Proposta sulla carta molto interessante. Noto che non è citata l’Italia.

 

La Commissione Ue lancia due strategie per accelerare la diffusione dell’AI

A livello di istituzioni europee però si muove qualcosa di molto concreto. Il 9 ottobre la Commissione europea ha annunciato le sue strategie da 1 miliardo di euro per potenziare l’uso dell’intelligenza artificiale in settori chiave, nel quadro di una spinta a ridurre la dipendenza dell’Unione dalle tecnologie statunitensi e cinesi.

A dire il vero, in queste strategie, sembra esserci un po’ di tutto, e tutto appare ancora molto fumoso.

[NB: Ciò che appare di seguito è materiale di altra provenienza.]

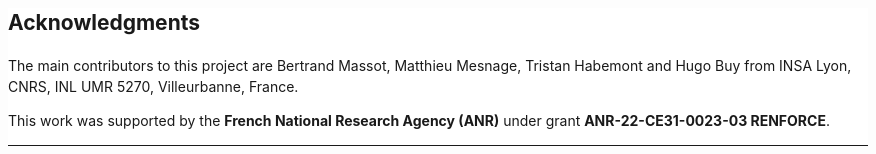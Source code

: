 
## Acknowledgments

The main contributors to this project are Bertrand Massot, Matthieu Mesnage, Tristan Habemont and Hugo Buy from INSA Lyon, CNRS, INL UMR 5270, Villeurbanne, France.

This work was supported by the **French National Research Agency (ANR)** under grant **ANR-22-CE31-0023-03 RENFORCE**.

---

“Nel settore sanitario, ad esempio, l’Ue creerà una rete per lo screening avanzato basato sull’intelligenza artificiale per accelerare le diagnosi negli ospedali ed estendere la copertura dei professionisti alle aree remote, ha affermato Virkkunen. L’intelligenza artificiale dovrebbe anche supportare l’industria robotica nell’adattare la produzione alle esigenze degli utenti. Per quanto riguarda la mobilità, la Commissione spera di creare una coalizione di città disposte a creare ambienti di prova per portare le auto a guida autonoma sulle strade europee”, riassume Science Business. (il VIDEO del discorso di Virkkunen; qui il comunicato stampa).